登山道はスキー場のゲレンデを登っているようです。
谷の中にリフトが伸びて、ゲレンデと登山道が交差する辺りで「苗場山登山道」の標識を幾度も目にしました。

祓川コースの登山道は良く整備されて、水の流れる場所や湿地に木道が施されていました。

そんな木道の横に、イワカガミが淡いピンクの花を咲かせていました。
今回のルートでは、この辺りから頂上まで、可憐なイワカガミが絶えることなく私の目を楽しませてくれました。

湿原にはイワイチョウやカンスゲが姿を見せます。

イチョウの葉のイワイチョウ 剽軽な姿のカンスゲ
私はこれら高山植物を目にするのは、本当に久しぶりです。
彼らの姿を目にするだけで、「あった、あった」と嬉しくます。
登山道は広葉樹の森から針葉樹の森へ進んで行きます。

そのような多彩な森の中で残雪を目にしました。
トウヒなどの針葉樹が高い場所で葉を茂らせ、地面に光が届かないからでしょうか、林床に笹が茂り、植生も単調です。

針葉樹の森を抜けると、にわかに視界が広がりました。
とは言うものの、眼下には雨雲が漂い、周囲の峰々も厚い雲に覆われていました。

やがて林道は湿原に囲まれ、多彩な植物が姿を見せ始めました。
路傍の石を囲むように、ゴゼンタチバナが手を繋ぎ、花の輪を見せています。
ゴゼンタチバナは熱を蓄えた石を湯たんぽ代わりとしているのかもしれません。
クスッとするほどに、微笑ましい光景です。

ツツジの仲間のベニサラサドウダンはサラサドウダンの変種で、株毎に花色が赤紫色から桃赤色にまで微妙に変化します。

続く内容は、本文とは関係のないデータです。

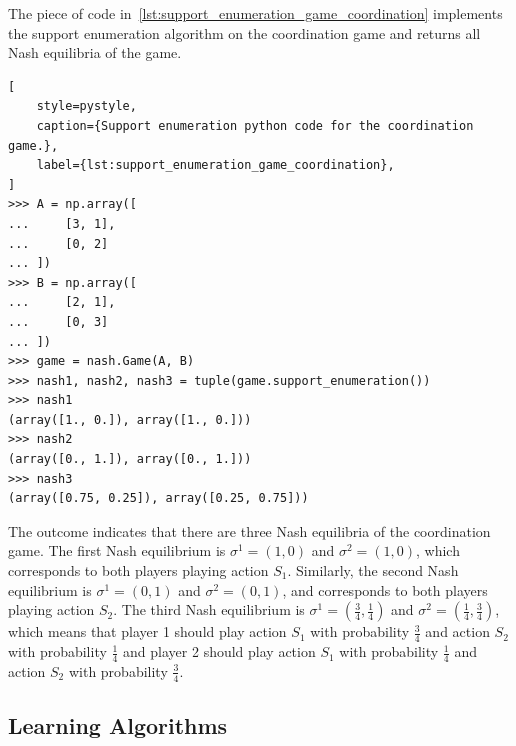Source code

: The piece of code in~\ref{lst:support_enumeration_game_coordination} implements
the support enumeration algorithm on the
coordination game and returns all Nash equilibria of the game.

\begin{lstlisting}[
    style=pystyle,
    caption={Support enumeration python code for the coordination game.},
    label={lst:support_enumeration_game_coordination},
]
>>> A = np.array([
...     [3, 1],
...     [0, 2]
... ])
>>> B = np.array([
...     [2, 1],
...     [0, 3]
... ])
>>> game = nash.Game(A, B)
>>> nash1, nash2, nash3 = tuple(game.support_enumeration())
>>> nash1
(array([1., 0.]), array([1., 0.]))
>>> nash2
(array([0., 1.]), array([0., 1.]))
>>> nash3
(array([0.75, 0.25]), array([0.25, 0.75]))

\end{lstlisting}

The outcome indicates that there are three Nash equilibria of the coordination
game.
The first Nash equilibrium is \(\sigma^1 = (1, 0)\) and \(\sigma^2 = (1, 0)\),
which corresponds to both players playing action \(S_1\).
Similarly, the second Nash equilibrium is \(\sigma^1 = (0, 1)\) and
\(\sigma^2 = (0, 1)\), and corresponds to both players playing action \(S_2\).
The third Nash equilibrium is \(\sigma^1 = (\frac{3}{4}, \frac{1}{4})\) and
\(\sigma^2 = (\frac{1}{4}, \frac{3}{4})\), which means that player 1 should
play action \(S_1\) with probability \(\frac{3}{4}\) and action \(S_2\) with
probability \(\frac{1}{4}\) and player 2 should play action \(S_1\) with
probability \(\frac{1}{4}\) and action \(S_2\) with probability
\(\frac{3}{4}\).


\subsection{Learning Algorithms}\label{sec:game_intro_learning_algorithms}

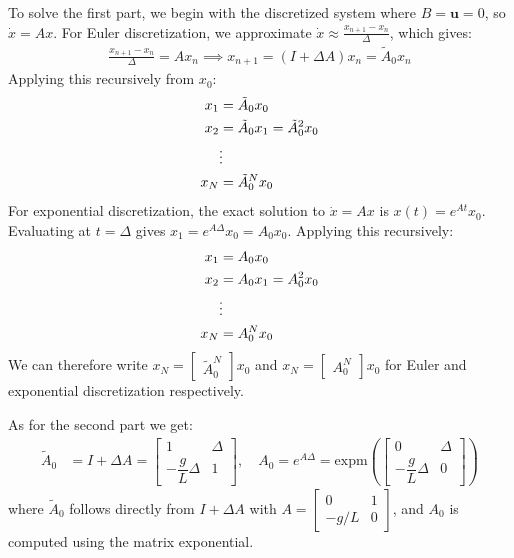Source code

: \documentclass[12pt,twoside]{article}
\begin{document}
To solve the first part, we begin with the discretized system where $B = \mathbf{u} = 0$,
so $\dot{x} = Ax$. For Euler discretization, we approximate $\dot{x} \approx
\frac{x_{n+1} - x_n}{\Delta}$, which gives:
\begin{align}
    \frac{x_{n+1} - x_n}{\Delta} = Ax_n \implies x_{n+1} = (I + \Delta A)x_n = \tilde{A}_0 x_n
\end{align}
Applying this recursively from $x_0$:
\begin{align}
    x_1 &= \tilde{A}_0 x_0 \notag \\
    x_2 &= \tilde{A}_0 x_1 = \tilde{A}_0^2 x_0 \notag \\
    &\vdots \notag \\
    x_N &= \tilde{A}_0^N x_0
\end{align}
For exponential discretization, the exact solution to $\dot{x} = Ax$ is
$x(t) = e^{At}x_0$. Evaluating at $t = \Delta$ gives $x_1 = e^{A\Delta}x_0 = A_0 x_0$.
Applying this recursively:
\begin{align}
    x_1 &= A_0 x_0 \notag \\
    x_2 &= A_0 x_1 = A_0^2 x_0 \notag \\
    &\vdots \notag \\
    x_N &= A_0^N x_0
\end{align}
We can therefore write $x_N = \begin{bmatrix} \tilde{A}_0^N \end{bmatrix} x_0$ and
$x_N = \begin{bmatrix} A_0^N \end{bmatrix} x_0$ for Euler and exponential discretization
respectively.

As for the second part we get:
\begin{align}
\tilde A_0 & = I + \Delta A = \begin{bmatrix} 1 & \Delta \\ -\dfrac{g}{L}\Delta & 1 \end{bmatrix}, \quad A_0 = e^{A\Delta} = \text{expm}\!\left(\begin{bmatrix} 0 & \Delta \\ -\dfrac{g}{L}\Delta & 0 \end{bmatrix}\right)
\end{align}
where $\tilde{A}_0$ follows directly from $I + \Delta A$ with $A = \begin{bmatrix} 0 & 1
\\ -g/L & 0 \end{bmatrix}$, and $A_0$ is computed using the matrix exponential.
\end{document}
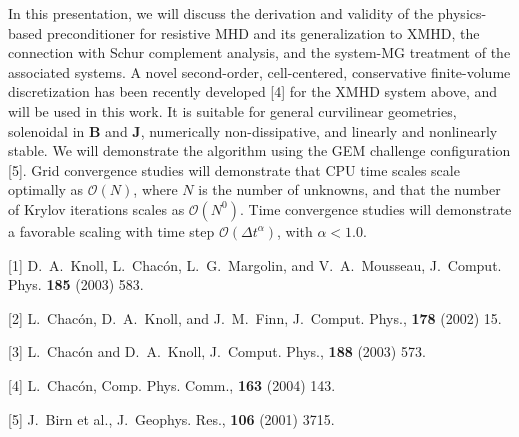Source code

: \documentclass{report}
\begin{document}
In this presentation, we
will discuss the derivation and validity of the
physics-based preconditioner for resistive MHD and its
generalization to XMHD, the connection with Schur complement
analysis, and the system-MG treatment of the associated
systems. A novel second-order, cell-centered, conservative
finite-volume discretization has been recently developed [4]
for the XMHD system above, and will be used
in this work. It is suitable for general curvilinear
geometries, solenoidal in $\mathbf{B}$ and $\mathbf{J}$,
numerically non-dissipative, and linearly and nonlinearly
stable. We will demonstrate the algorithm using the GEM
challenge configuration [5].
Grid convergence
studies will demonstrate that CPU time scales scale
optimally as $\mathcal{O}(N)$, where $N$ is the number of
unknowns, and that the number of Krylov iterations scales as
$\mathcal{O}(N^{0})$. Time convergence studies will
demonstrate a favorable scaling with time step
$\mathcal{O}(\Delta t^{\alpha })$, with $\alpha <1.0$.

[1] D.~A.~Knoll, L.~Chac\'{o}n, L.~G.~Margolin, and V.~A.~Mousseau,
J.~Comput. Phys. \textbf{185} (2003) 583.

[2] L.~Chac\'{o}n, D.~A.~Knoll, and J.~M.~Finn,
J.~Comput. Phys., \textbf{178} (2002) 15.

[3] L.~Chac\'{o}n and D.~A.~Knoll, J.~Comput. Phys.,
\textbf{188} (2003) 573.

[4] L.~Chac\'{o}n, Comp. Phys. Comm., \textbf{163} (2004) 143.

[5] J.~Birn et al.,
J.~Geophys. Res., \textbf{106} (2001) 3715.


\end{document}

そんな植物の様子を楽しみに登っていると、いつの間にか標高が高まっていました。
中ノ芝は1880メートル。
そこに木を組んだテラスが設けられていました。

東を振り返ると、平標山から谷川岳へ連なる山稜が見えています。

しかし、素晴らしい景色に感動し、山名を確認しようと広げた地図にポツリポツリと雨が降り始めました。
それよりなにより、雲なす数のブヨが周りを飛び回ります。
こいつらに咬まれますと、皮膚は腫れ上がり、とんでもない目に遭いますから、長居は禁物です。
早々に地図をたたんで、足早に出発しました。